Awalnya ketua majelis hakim Glenny de Fretes, SH yang memimpin sidang tersebut menyatakan persidangan tertutup untuk umum sehingga seluruh pengunjung dipersilakan meninggalkan ruangan.

Hanya majelis hakim, jaksa penuntut umum, dan kuasa hukum tersangka serta penasihat hukum korban yang masih berada di ruangan.

Usai persidangan, keluarga terdakwa sempat ribut dan terlibat adu mulut dengan keluarga korban dan pengacara, Kapten CHK F.S Lumban Raja.

"Awalnya mereka ribut dengan ibu kandung korban dan menuduh anak perempuannya lebih duluan mencium pelaku Sultan Mersida, namun kakak pelaku justru mencaci maki keluarga korban," kata Lumban Raja.
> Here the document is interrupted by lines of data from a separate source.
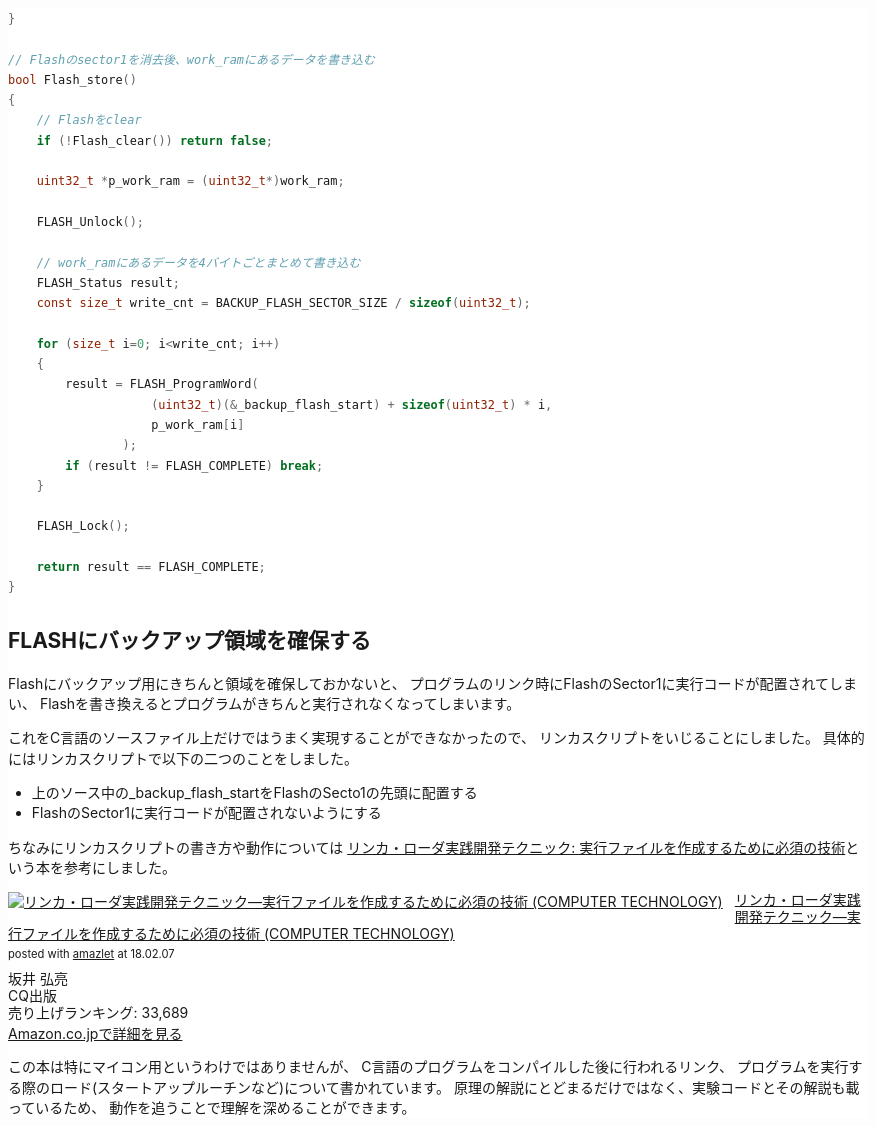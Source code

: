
 ```c
}

// Flashのsector1を消去後、work_ramにあるデータを書き込む
bool Flash_store()
{
    // Flashをclear
	if (!Flash_clear()) return false;

	uint32_t *p_work_ram = (uint32_t*)work_ram;

	FLASH_Unlock();

    // work_ramにあるデータを4バイトごとまとめて書き込む
	FLASH_Status result;
	const size_t write_cnt = BACKUP_FLASH_SECTOR_SIZE / sizeof(uint32_t);
	
	for (size_t i=0; i<write_cnt; i++)
	{
		result = FLASH_ProgramWord(
					(uint32_t)(&_backup_flash_start) + sizeof(uint32_t) * i,
					p_work_ram[i]
				);
		if (result != FLASH_COMPLETE) break;
	}

	FLASH_Lock();

	return result == FLASH_COMPLETE;
}
```

## FLASHにバックアップ領域を確保する
Flashにバックアップ用にきちんと領域を確保しておかないと、
プログラムのリンク時にFlashのSector1に実行コードが配置されてしまい、
Flashを書き換えるとプログラムがきちんと実行されなくなってしまいます。

これをC言語のソースファイル上だけではうまく実現することができなかったので、
リンカスクリプトをいじることにしました。
具体的にはリンカスクリプトで以下の二つのことをしました。

* 上のソース中の_backup_flash_startをFlashのSecto1の先頭に配置する
* FlashのSector1に実行コードが配置されないようにする


ちなみにリンカスクリプトの書き方や動作については
[リンカ・ローダ実践開発テクニック: 実行ファイルを作成するために必須の技術](http://amzn.to/2xGm6Rf)という本を参考にしました。

<div class="amazlet-box" style="margin-bottom:0px;"><div class="amazlet-image" style="float:left;margin:0px 12px 1px 0px;"><a href="http://www.amazon.co.jp/exec/obidos/ASIN/4789838072/idt12312-22/ref=nosim/" name="amazletlink" target="_blank"><img src="https://images-fe.ssl-images-amazon.com/images/I/51TIGdD05bL._SL160_.jpg" alt="リンカ・ローダ実践開発テクニック―実行ファイルを作成するために必須の技術 (COMPUTER TECHNOLOGY)" style="border: none;" /></a></div><div class="amazlet-info" style="line-height:120%; margin-bottom: 10px"><div class="amazlet-name" style="margin-bottom:10px;line-height:120%"><a href="http://www.amazon.co.jp/exec/obidos/ASIN/4789838072/idt12312-22/ref=nosim/" name="amazletlink" target="_blank">リンカ・ローダ実践開発テクニック―実行ファイルを作成するために必須の技術 (COMPUTER TECHNOLOGY)</a><div class="amazlet-powered-date" style="font-size:80%;margin-top:5px;line-height:120%">posted with <a href="http://www.amazlet.com/" title="amazlet" target="_blank">amazlet</a> at 18.02.07</div></div><div class="amazlet-detail">坂井 弘亮 <br />CQ出版 <br />売り上げランキング: 33,689<br /></div><div class="amazlet-sub-info" style="float: left;"><div class="amazlet-link" style="margin-top: 5px"><a href="http://www.amazon.co.jp/exec/obidos/ASIN/4789838072/idt12312-22/ref=nosim/" name="amazletlink" target="_blank">Amazon.co.jpで詳細を見る</a></div></div></div><div class="amazlet-footer" style="clear: left"></div></div>


この本は特にマイコン用というわけではありませんが、
C言語のプログラムをコンパイルした後に行われるリンク、
プログラムを実行する際のロード(スタートアップルーチンなど)について書かれています。
原理の解説にとどまるだけではなく、実験コードとその解説も載っているため、
動作を追うことで理解を深めることができます。
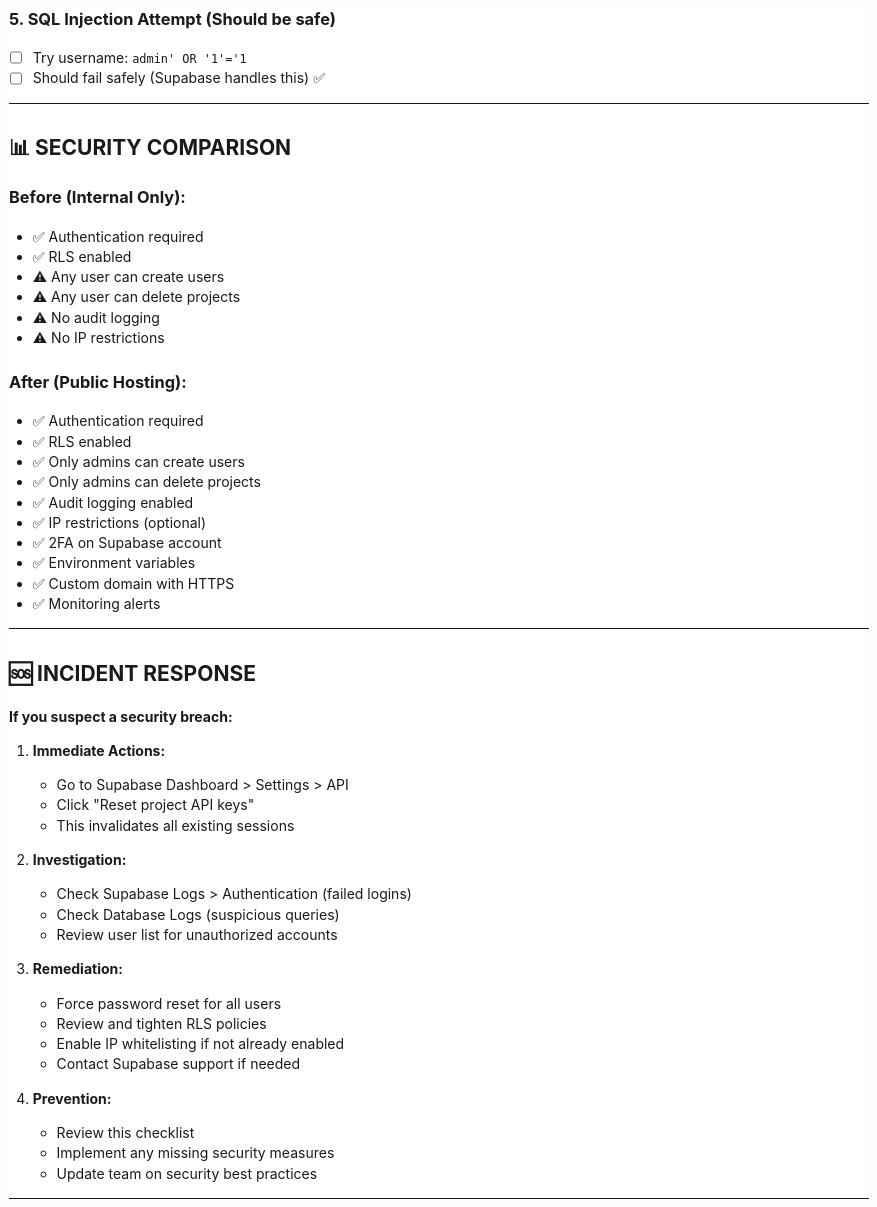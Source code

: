 ### 5. SQL Injection Attempt (Should be safe)
- [ ] Try username: `admin' OR '1'='1`
- [ ] Should fail safely (Supabase handles this) ✅

---

## 📊 SECURITY COMPARISON

### Before (Internal Only):
- ✅ Authentication required
- ✅ RLS enabled
- ⚠️ Any user can create users
- ⚠️ Any user can delete projects
- ⚠️ No audit logging
- ⚠️ No IP restrictions

### After (Public Hosting):
- ✅ Authentication required
- ✅ RLS enabled
- ✅ Only admins can create users
- ✅ Only admins can delete projects
- ✅ Audit logging enabled
- ✅ IP restrictions (optional)
- ✅ 2FA on Supabase account
- ✅ Environment variables
- ✅ Custom domain with HTTPS
- ✅ Monitoring alerts

---

## 🆘 INCIDENT RESPONSE

**If you suspect a security breach:**

1. **Immediate Actions:**
   - Go to Supabase Dashboard > Settings > API
   - Click "Reset project API keys"
   - This invalidates all existing sessions

2. **Investigation:**
   - Check Supabase Logs > Authentication (failed logins)
   - Check Database Logs (suspicious queries)
   - Review user list for unauthorized accounts

3. **Remediation:**
   - Force password reset for all users
   - Review and tighten RLS policies
   - Enable IP whitelisting if not already enabled
   - Contact Supabase support if needed

4. **Prevention:**
   - Review this checklist
   - Implement any missing security measures
   - Update team on security best practices

---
Akibatnya keluarga korban emosi dan terjadi bentrokan dengan keluarga pelaku sehingga sempat terjadi perkelahian fisik dan ada anggota TNI yang melerai kejadian tersebut.

Jaksa kemudian berupaya mengamankan pelaku pencabulan tersebut ke mobil tahanan dan membawanya ke rumah tahanan Waiheru, tapi kakak pelaku melaporkan perkelehaian tersebut ke Pomdam XVI/Pattiumra.

Tersangka Sultan Marsida yang seorang mantan anggota Asosiasi Pedagang Kaki Lima (APKLI) Ambon itu diduga telah mencabuli korban di rumahnya di kawasan Kapahaha, Kecamatan Sirimau (Kota Ambon) akhir tahun lalu.

Kericuhan kedua di kantor PN Ambon kembali terjadi saat berakhirnya sidang kasus pemalsuan surat tanah seluas 60 hektare di Namlea, Kabupaten Buru, dengan terdakwa Ny. Fatimah Wamnebo sehingga merugikan keluarga Ny. Emi Luhu.

Emi Luhu terpaksa berorasi di depan kantor PN karena meresa jengkel dan tidak puas dengan sikap Jaksa Penutut Umum (JPU) yang tidak tegas menghadirkan tersangka.

Karena dari enam kali persidangan, tersangka hanya hadir pada sidang awal tanggal 9 Desember 2013 lalu, kemudian yang bersangkutan telah kembali ke Namlea dengan alasan ayahnya meninggal dunia, padahal kenyataannya tidak.